Non deterministic Turing machine and non deterministic version of the following models are out of the scope of this post.
Just a personal thought, since I know that the Game of Life is Turing Complete, in my mind the Turing Machine is a sort of alien computer in the alien word of the game of life like in this video:
Programming a Turing Machine
In this model simple operations like sum and multiplication can give you an headache. Consider sum n+m, it would require an initial tape state like this:
Initially the head is over the first 1 of n, it makes it blank and then start go right until the first 0 is found. It change it in 1 and start go left until the first 0 is found. At that point moves right of one position and if the symbol read is 1 it does the same previous procedure, otherwise if the symbol is + it blanks it and halt.
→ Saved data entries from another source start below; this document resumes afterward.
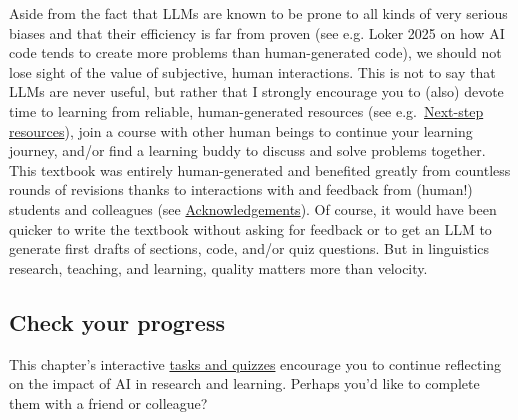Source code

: \documentclass[
  letterpaper,
  DIV=11,
  numbers=noendperiod]{scrreprt}
\begin{document}
Aside from the fact that LLMs are known to be prone to all kinds of very
serious biases and that their efficiency is far from proven (see e.g.
Loker 2025 on how AI code tends to create more problems than
human-generated code), we should not lose sight of the value of
subjective, human interactions. This is not to say that LLMs are never
useful, but rather that I strongly encourage you to (also) devote time
to learning from reliable, human-generated resources (see
e.g.~\href{https://elenlefoll.github.io/RstatsTextbook/A_FurtherResources.html}{Next-step
resources}), join a course with other human beings to continue your
learning journey, and/or find a learning buddy to discuss and solve
problems together. This textbook was entirely human-generated and
benefited greatly from countless rounds of revisions thanks to
interactions with and feedback from (human!) students and colleagues
(see
\href{https://elenlefoll.github.io/RstatsTextbook/\#acknowledgements}{Acknowledgements}).
Of course, it would have been quicker to write the textbook without
asking for feedback or to get an LLM to generate first drafts of
sections, code, and/or quiz questions. But in linguistics research,
teaching, and learning, quality matters more than velocity.

\subsection*{Check your progress}\label{check-your-progress-29}

This chapter's interactive
\href{https://elenlefoll.github.io/RstatsTextbook/quizzes/15_quiz.html}{tasks
and quizzes} encourage you to continue reflecting on the impact of AI in
research and learning. Perhaps you'd like to complete them with a friend
or colleague?~
\end{document}
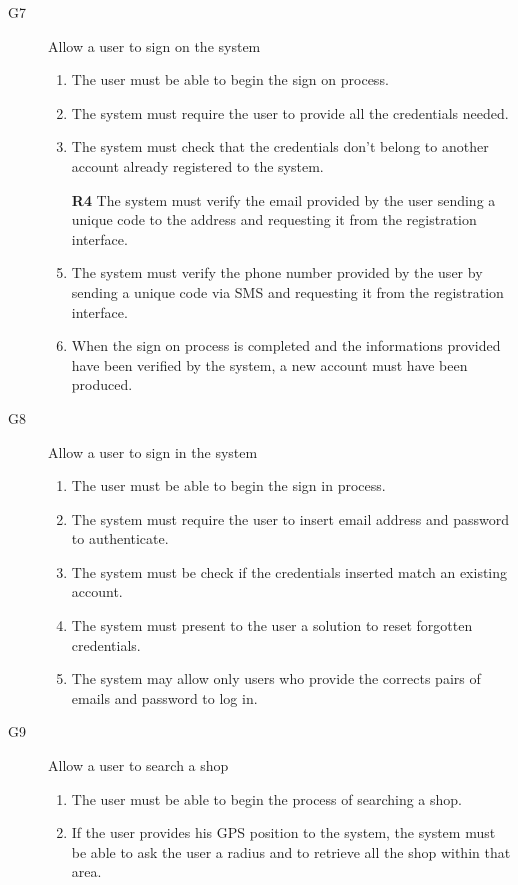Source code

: \begin{description}
\begin{enumerate}[resume*]
        \end{enumerate}
    \item [G7] Allow a user to sign on the system
        \begin{enumerate}[resume*]
            \item The user must be able to begin the sign on process.
            \item The system must require the user to provide all the credentials needed.
            \item The system must check that the credentials don't belong to another account already registered to the system.
            \item[\textbf{R4}] The system must verify the email provided by the user sending a unique code to the address and requesting it from the registration interface.
            \item The system must verify the phone number provided by the user by sending a unique code via SMS and requesting it from the registration interface.
            \item When the sign on process is completed and the informations provided have been verified by the system, a new account must have been produced.
        \end{enumerate}
    \item [G8] Allow a user to sign in the system
        \begin{enumerate}[resume*]
            \item The user must be able to begin the sign in process.
            \item The system must require the user to insert email address and password to authenticate.
            \item The system must be check if the credentials inserted match an existing account.
            \item The system must present to the user a solution to reset forgotten credentials.
            \item The system may allow only users who provide the corrects pairs of emails and password to log in.
        \end{enumerate}
    \item [G9] Allow a user to search a shop
        \begin{enumerate}[resume*]
            \item The user must be able to begin the process of searching a shop.
            \item If the user provides his GPS position to the system, the system must be able to ask the user a radius and to retrieve all the shop within that area.

\end{enumerate}
\end{description}
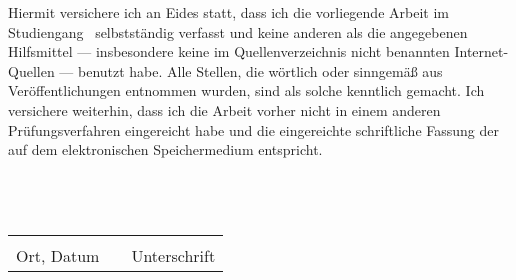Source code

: Hiermit versichere ich an Eides statt, dass ich die vorliegende Arbeit im Studiengang \studycourse ~selbstständig verfasst und keine anderen als die angegebenen Hilfsmittel --- insbesondere keine im Quellenverzeichnis nicht benannten Internet-Quellen --- benutzt habe. Alle Stellen, die wörtlich oder sinngemäß aus Veröffentlichungen entnommen wurden, sind als solche kenntlich gemacht. Ich versichere weiterhin, dass ich die Arbeit vorher nicht in einem anderen Prüfungsverfahren eingereicht habe und die eingereichte schriftliche Fassung der auf dem elektronischen Speichermedium entspricht.
\\
\\
\\
\\

\begin{tabular}{lp{2em}l}
 \hspace{3cm}   && \hspace{3cm} \\\cline{1-1}\cline{3-3}
 Ort, Datum     && Unterschrift
\end{tabular}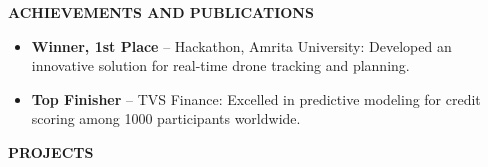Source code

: \documentclass[10pt,a4]{article}
\begin{document}
{\begin{flushleft}
    {\Large \textbf{ACHIEVEMENTS AND PUBLICATIONS}}
      \begin{itemize}
            \item \textbf{Winner, 1st Place} – Hackathon, Amrita University: Developed an innovative solution for real-time drone tracking and planning.
            \item \textbf{Top Finisher} – TVS Finance: Excelled in predictive modeling for credit scoring among 1000 participants worldwide.
      \end{itemize}
\end{flushleft}

\begin{flushleft}
    {\Large \textbf{PROJECTS}}
        \vspace{0.5mm}
            
        


\end{flushleft}}
\end{document}
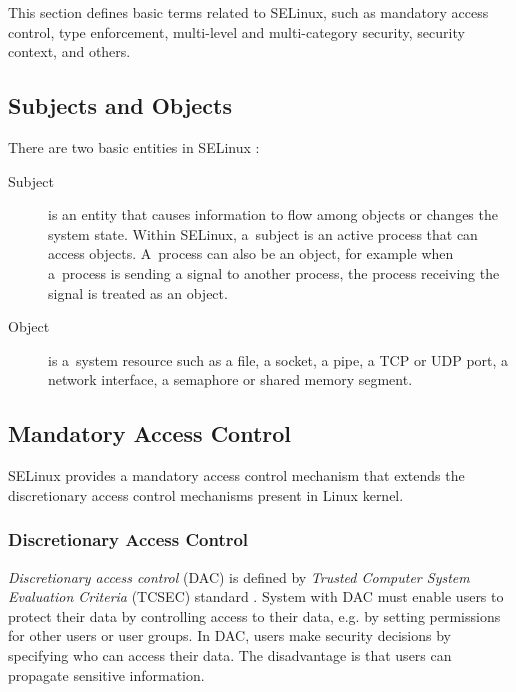 This section defines basic terms related to SELinux, such as mandatory access
control, type enforcement, multi-level and multi-category security, security
context, and others.

\subsection{Subjects and Objects}
There are two basic entities in SELinux \cite[p.~29]{tsn}:
\begin{description}
    \item [Subject] is an entity that causes information to flow among objects
        or changes the system state. Within SELinux, a~subject is an active
        process that can access objects. A~process can also be an object, for
        example when a~process is sending a signal to another process, the
        process receiving the signal is treated as an object.
    \item [Object] is a~system resource such as a file, a socket, a pipe, a TCP
        or UDP port, a network interface, a semaphore or shared memory segment.
\end{description}

\subsection{Mandatory Access Control}

SELinux provides a mandatory access control mechanism that extends the
discretionary access control mechanisms present in Linux kernel.

\subsubsection{Discretionary Access Control}
\emph{Discretionary access control} (DAC) is defined by \emph{Trusted Computer
System Evaluation Criteria} (TCSEC) standard \cite{orangebook}. System with DAC
must enable users to protect their data by controlling access to their data,
e.g. by setting permissions for other users or user groups. In DAC, users make
security decisions by specifying who can access their data. The disadvantage is
that users can propagate sensitive information.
So with a set of few states (the ones described above) Turing machine can sum any two numbers read them in unary on the tape separated by a symbol + and returning n+m in unary on the tape.
Multiplication is even harder: we need some more symbol on tape, with a starting tape like:
blank | A | <n in unary> | x | <m in unary> | A | blank
Conceptually we copy n after the second A like in the sum for each digit in m. At the end of each copy n is all blanked, so we blank a digit of m and restore all 1 in n. If there are other 1 in m we perform a new copy of n like in the first state, else we blank n and halt.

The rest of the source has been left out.